Cet après-midi du 15 avril 2020 à la cité de la Charmille au Creusot dans le département de la Saône et Loire, une véritable scène d’horreur se déroule :  un homme alcoolisé et sous stupéfiants tue la chienne de sa fille de nombreux coups de couteau puis la jette par la fenêtre du 3ème étage.  La chienne éventrée n’est pas morte tout de suite, car elle a réussi, une fois au sol, à se traîner sur 5 mètres dans une mare de sang, puis elle s’est écroulée des suites de ses blessures.
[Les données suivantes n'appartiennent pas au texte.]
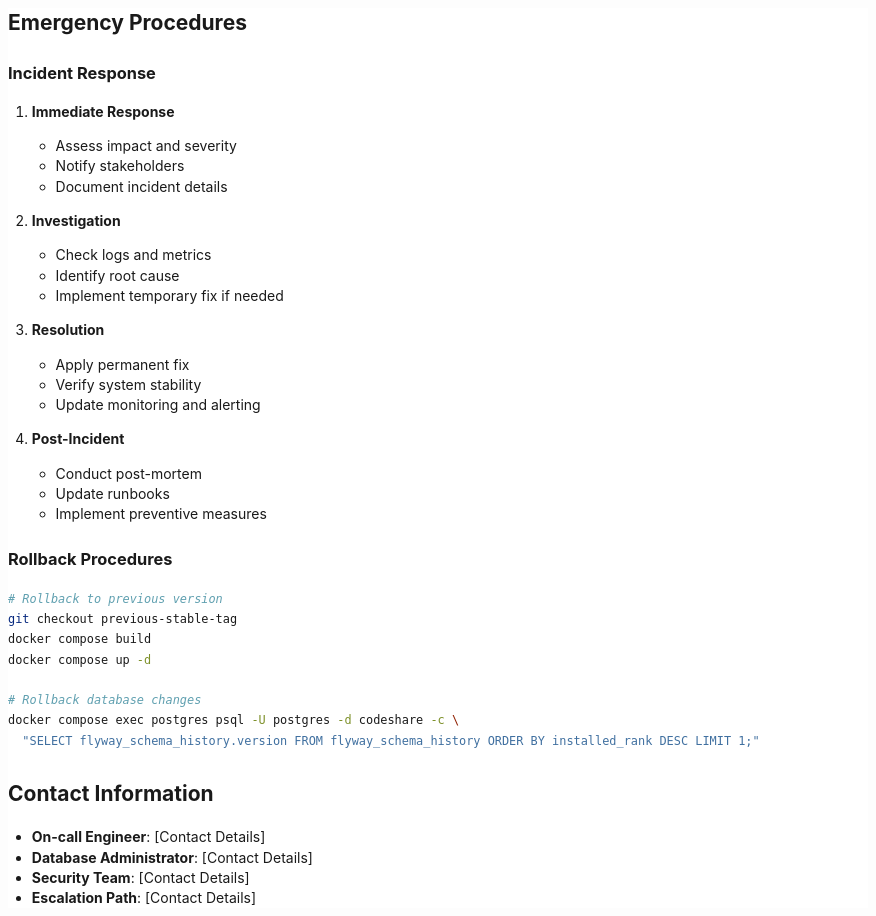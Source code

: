 ## Emergency Procedures

### Incident Response

1. **Immediate Response**
   - Assess impact and severity
   - Notify stakeholders
   - Document incident details

2. **Investigation**
   - Check logs and metrics
   - Identify root cause
   - Implement temporary fix if needed

3. **Resolution**
   - Apply permanent fix
   - Verify system stability
   - Update monitoring and alerting

4. **Post-Incident**
   - Conduct post-mortem
   - Update runbooks
   - Implement preventive measures

### Rollback Procedures

```bash
# Rollback to previous version
git checkout previous-stable-tag
docker compose build
docker compose up -d

# Rollback database changes
docker compose exec postgres psql -U postgres -d codeshare -c \
  "SELECT flyway_schema_history.version FROM flyway_schema_history ORDER BY installed_rank DESC LIMIT 1;"
```

## Contact Information

- **On-call Engineer**: [Contact Details]
- **Database Administrator**: [Contact Details]
- **Security Team**: [Contact Details]
- **Escalation Path**: [Contact Details]
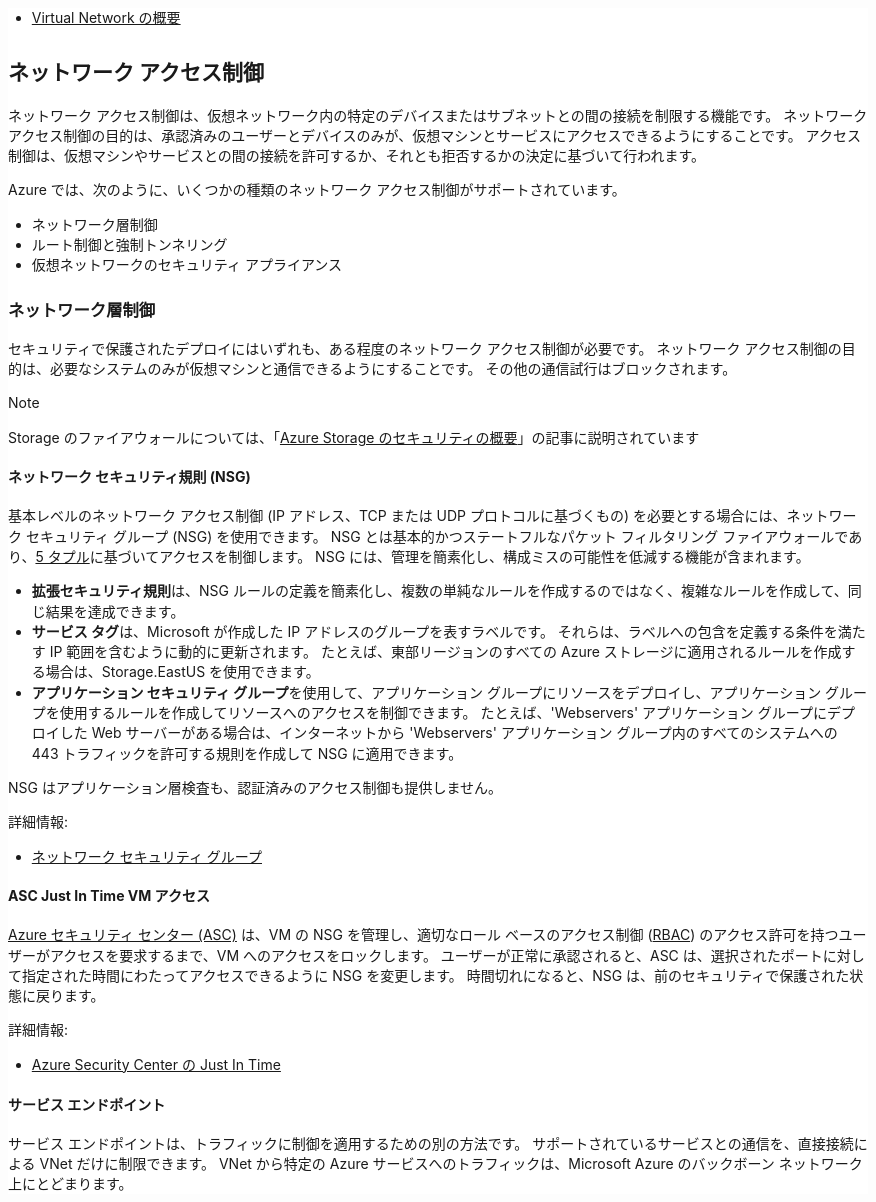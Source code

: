 * [Virtual Network の概要](../virtual-network/virtual-networks-overview.md)

## <a name="network-access-control"></a>ネットワーク アクセス制御

ネットワーク アクセス制御は、仮想ネットワーク内の特定のデバイスまたはサブネットとの間の接続を制限する機能です。 ネットワーク アクセス制御の目的は、承認済みのユーザーとデバイスのみが、仮想マシンとサービスにアクセスできるようにすることです。 アクセス制御は、仮想マシンやサービスとの間の接続を許可するか、それとも拒否するかの決定に基づいて行われます。

Azure では、次のように、いくつかの種類のネットワーク アクセス制御がサポートされています。

* ネットワーク層制御
* ルート制御と強制トンネリング
* 仮想ネットワークのセキュリティ アプライアンス

### <a name="network-layer-control"></a>ネットワーク層制御

セキュリティで保護されたデプロイにはいずれも、ある程度のネットワーク アクセス制御が必要です。 ネットワーク アクセス制御の目的は、必要なシステムのみが仮想マシンと通信できるようにすることです。 その他の通信試行はブロックされます。

>[!NOTE]
Storage のファイアウォールについては、「[Azure Storage のセキュリティの概要](security-storage-overview.md)」の記事に説明されています

#### <a name="network-security-rules-nsgs"></a>ネットワーク セキュリティ規則 (NSG)

基本レベルのネットワーク アクセス制御 (IP アドレス、TCP または UDP プロトコルに基づくもの) を必要とする場合には、ネットワーク セキュリティ グループ (NSG) を使用できます。 NSG とは基本的かつステートフルなパケット フィルタリング ファイアウォールであり、[5 タプル](https://www.techopedia.com/definition/28190/5-tuple)に基づいてアクセスを制御します。 NSG には、管理を簡素化し、構成ミスの可能性を低減する機能が含まれます。

* **拡張セキュリティ規則**は、NSG ルールの定義を簡素化し、複数の単純なルールを作成するのではなく、複雑なルールを作成して、同じ結果を達成できます。
* **サービス タグ**は、Microsoft が作成した IP アドレスのグループを表すラベルです。 それらは、ラベルへの包含を定義する条件を満たす IP 範囲を含むように動的に更新されます。 たとえば、東部リージョンのすべての Azure ストレージに適用されるルールを作成する場合は、Storage.EastUS を使用できます。
* **アプリケーション セキュリティ グループ**を使用して、アプリケーション グループにリソースをデプロイし、アプリケーション グループを使用するルールを作成してリソースへのアクセスを制御できます。 たとえば、'Webservers' アプリケーション グループにデプロイした Web サーバーがある場合は、インターネットから 'Webservers' アプリケーション グループ内のすべてのシステムへの 443 トラフィックを許可する規則を作成して NSG に適用できます。

NSG はアプリケーション層検査も、認証済みのアクセス制御も提供しません。

詳細情報:

* [ネットワーク セキュリティ グループ](../virtual-network/security-overview.md)

#### <a name="asc-just-in-time-vm-access"></a>ASC Just In Time VM アクセス

[Azure セキュリティ センター (ASC)](../security-center/security-center-intro.md) は、VM の NSG を管理し、適切なロール ベースのアクセス制御 ([RBAC](../role-based-access-control/overview.md)) のアクセス許可を持つユーザーがアクセスを要求するまで、VM へのアクセスをロックします。 ユーザーが正常に承認されると、ASC は、選択されたポートに対して指定された時間にわたってアクセスできるように NSG を変更します。 時間切れになると、NSG は、前のセキュリティで保護された状態に戻ります。

詳細情報:

* [Azure Security Center の Just In Time](../security-center/security-center-just-in-time.md)

#### <a name="service-endpoints"></a>サービス エンドポイント

サービス エンドポイントは、トラフィックに制御を適用するための別の方法です。 サポートされているサービスとの通信を、直接接続による VNet だけに制限できます。 VNet から特定の Azure サービスへのトラフィックは、Microsoft Azure のバックボーン ネットワーク上にとどまります。  
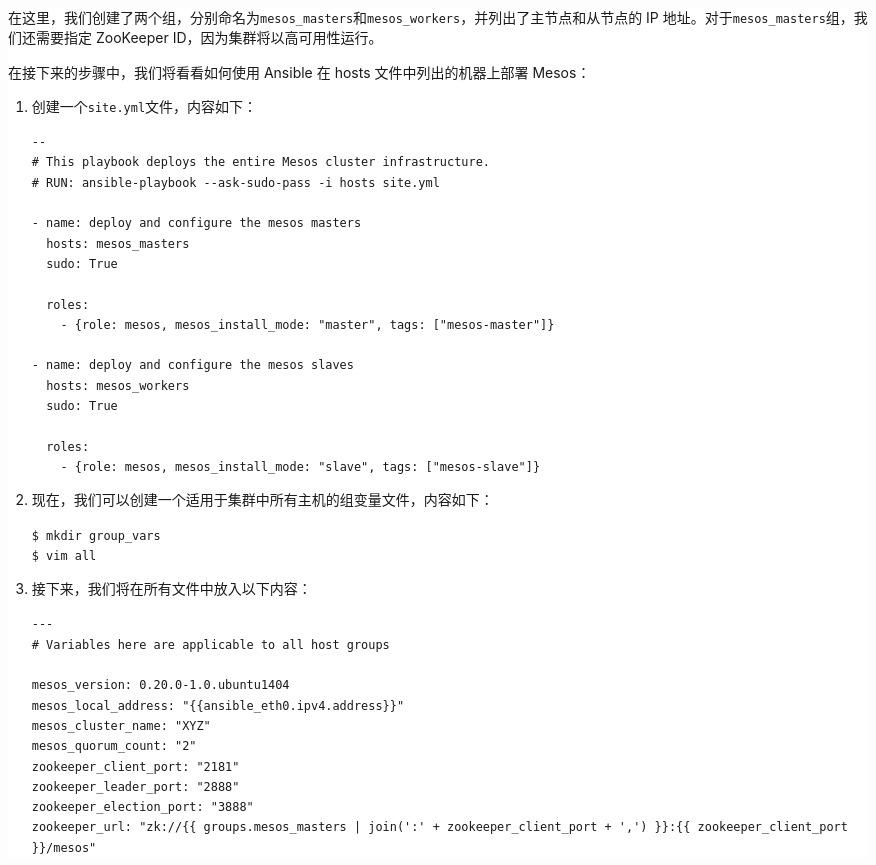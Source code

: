 在这里，我们创建了两个组，分别命名为`mesos_masters`和`mesos_workers`，并列出了主节点和从节点的 IP 地址。对于`mesos_masters`组，我们还需要指定 ZooKeeper ID，因为集群将以高可用性运行。

在接下来的步骤中，我们将看看如何使用 Ansible 在 hosts 文件中列出的机器上部署 Mesos：

1.  创建一个`site.yml`文件，内容如下：

    ```
    --
    # This playbook deploys the entire Mesos cluster infrastructure.
    # RUN: ansible-playbook --ask-sudo-pass -i hosts site.yml

    - name: deploy and configure the mesos masters
      hosts: mesos_masters
      sudo: True

      roles:
        - {role: mesos, mesos_install_mode: "master", tags: ["mesos-master"]}

    - name: deploy and configure the mesos slaves
      hosts: mesos_workers
      sudo: True

      roles:
        - {role: mesos, mesos_install_mode: "slave", tags: ["mesos-slave"]}
    ```

1.  现在，我们可以创建一个适用于集群中所有主机的组变量文件，内容如下：

    ```
    $ mkdir group_vars
    $ vim all

    ```

1.  接下来，我们将在所有文件中放入以下内容：

    ```
    ---
    # Variables here are applicable to all host groups

    mesos_version: 0.20.0-1.0.ubuntu1404
    mesos_local_address: "{{ansible_eth0.ipv4.address}}"
    mesos_cluster_name: "XYZ"
    mesos_quorum_count: "2"
    zookeeper_client_port: "2181"
    zookeeper_leader_port: "2888"
    zookeeper_election_port: "3888"
    zookeeper_url: "zk://{{ groups.mesos_masters | join(':' + zookeeper_client_port + ',') }}:{{ zookeeper_client_port }}/mesos"
    ```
Des voisins ont été témoins de la scène et ont contacté les forces de l’ordre. L’individu a été mis en garde à vue et placé en détention provisoire à Varennes le Grand en attendant son jugement le lundi suivant en comparution immédiate. La chienne, nommée Sultane, était une croisée boxer qui avait plein d’amour à donner et qui a fait les frais d’un homme tortionnaire.

Le lundi 20 avril, des mesures spéciales ont permis au tribunal de grande instance de Chalon sur Saône, d’audiencier le prévenu âgé de 45 ans, par le biais de la visio-conférence depuis le centre de détention.

La défense a demandé le renvoi de l’affaire pour que le prévenu puisse passer une analyse psychiatrique. Le prévenu restait en détention en attendant son jugement compte tenu de sa dangerosité. Connu des services de police, c’était un récidiviste qui avait déjà été condamné pour actes de cruauté envers des animaux. La chienne poignardée appartenait à sa fille qui lui avait confié le temps du confinement.

Le tribunal de grande instance de Chalon-sur-Saône a rendu son jugement le lundi 29 juin. Le prévenu a été condamné à 36 mois de prison ferme dont 8 avec sursis et l’interdiction à vie de détenir un animal. Il devra également verser 500 euros à chacune des parties civiles. « On ne peut que se féliciter de cette décision qui est exemplaire » a déclaré Patrice Grillon, notre avocat.